RECORDS FOR PROCESSING:
....................

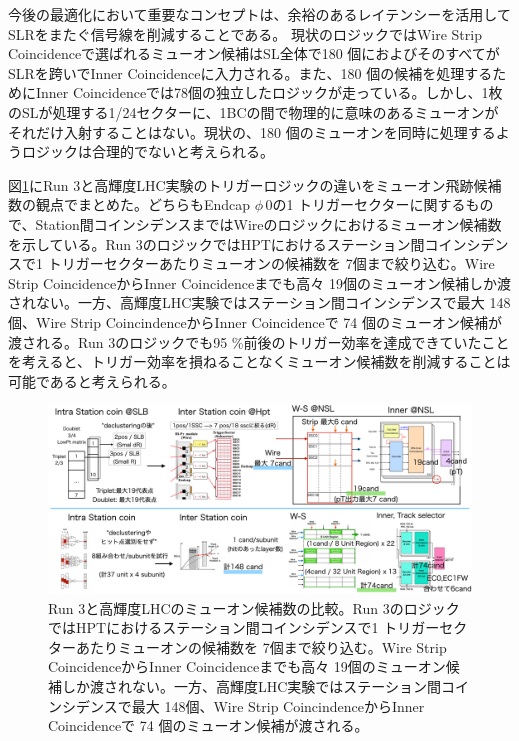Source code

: 今後の最適化において重要なコンセプトは、余裕のあるレイテンシーを活用してSLRをまたぐ信号線を削減することである。
現状のロジックではWire Strip Coincidenceで選ばれるミューオン候補はSL全体で180 個におよびそのすべてがSLRを跨いでInner Coincidenceに入力される。また、180 個の候補を処理するためにInner Coincidenceでは78個の独立したロジックが走っている。しかし、1枚のSLが処理する1/24セクターに、1BCの間で物理的に意味のあるミューオンがそれだけ入射することはない。現状の、180 個のミューオンを同時に処理するようロジックは合理的でないと考えられる。

図\ref{SL_Trigger_Compare}にRun 3と高輝度LHC実験のトリガーロジックの違いをミューオン飛跡候補数の観点でまとめた。どちらもEndcap $\phi\,$0の1 トリガーセクターに関するもので、Station間コインシデンスまではWireのロジックにおけるミューオン候補数を示している。Run 3のロジックではHPTにおけるステーション間コインシデンスで1 トリガーセクターあたりミューオンの候補数を 7個まで絞り込む。Wire Strip CoincidenceからInner Coincidenceまでも高々 19個のミューオン候補しか渡されない。一方、高輝度LHC実験ではステーション間コインシデンスで最大 148個、Wire Strip CoincindenceからInner Coincidenceで 74 個のミューオン候補が渡される。Run 3のロジックでも95 \%前後のトリガー効率を達成できていたことを考えると、トリガー効率を損ねることなくミューオン候補数を削減することは可能であると考えられる。

\begin{figure} 
\centering
\includegraphics[width=16cm]{fig/SL/Trigger_Compare.png}
\caption[Run 3と高輝度LHCのミューオン候補数の比較]{Run 3と高輝度LHCのミューオン候補数の比較。Run 3のロジックではHPTにおけるステーション間コインシデンスで1 トリガーセクターあたりミューオンの候補数を 7個まで絞り込む。Wire Strip CoincidenceからInner Coincidenceまでも高々 19個のミューオン候補しか渡されない。一方、高輝度LHC実験ではステーション間コインシデンスで最大 148個、Wire Strip CoincindenceからInner Coincidenceで 74 個のミューオン候補が渡される。}
\label{SL_Trigger_Compare}
\end{figure}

....................

EXERCISE: Hand back the data exactly as it appears, with all pictures cut.

RESPONSE BELOW:
Source code

: 今後の最適化において重要なコンセプトは、余裕のあるレイテンシーを活用してSLRをまたぐ信号線を削減することである。
現状のロジックではWire Strip Coincidenceで選ばれるミューオン候補はSL全体で180 個におよびそのすべてがSLRを跨いでInner Coincidenceに入力される。また、180 個の候補を処理するためにInner Coincidenceでは78個の独立したロジックが走っている。しかし、1枚のSLが処理する1/24セクターに、1BCの間で物理的に意味のあるミューオンがそれだけ入射することはない。現状の、180 個のミューオンを同時に処理するようロジックは合理的でないと考えられる。

図\ref{SL_Trigger_Compare}にRun 3と高輝度LHC実験のトリガーロジックの違いをミューオン飛跡候補数の観点でまとめた。どちらもEndcap $\phi\,$0の1 トリガーセクターに関するもので、Station間コインシデンスまではWireのロジックにおけるミューオン候補数を示している。Run 3のロジックではHPTにおけるステーション間コインシデンスで1 トリガーセクターあたりミューオンの候補数を 7個まで絞り込む。Wire Strip CoincidenceからInner Coincidenceまでも高々 19個のミューオン候補しか渡されない。一方、高輝度LHC実験ではステーション間コインシデンスで最大 148個、Wire Strip CoincindenceからInner Coincidenceで 74 個のミューオン候補が渡される。Run 3のロジックでも95 \%前後のトリガー効率を達成できていたことを考えると、トリガー効率を損ねることなくミューオン候補数を削減することは可能であると考えられる。

\begin{figure} 
\centering
\includegraphics[width=16cm]{fig/SL/Trigger_Compare.png}
\caption[Run 3と高輝度LHCのミューオン候補数の比較]{Run 3と高輝度LHCのミューオン候補数の比較。Run 3のロジックではHPTにおけるステーション間コインシデンスで1 トリガーセクターあたりミューオンの候補数を 7個まで絞り込む。Wire Strip CoincidenceからInner Coincidenceまでも高々 19個のミューオン候補しか渡されない。一方、高輝度LHC実験ではステーション間コインシデンスで最大 148個、Wire Strip CoincindenceからInner Coincidenceで 74 個のミューオン候補が渡される。}
\label{SL_Trigger_Compare}
\end{figure}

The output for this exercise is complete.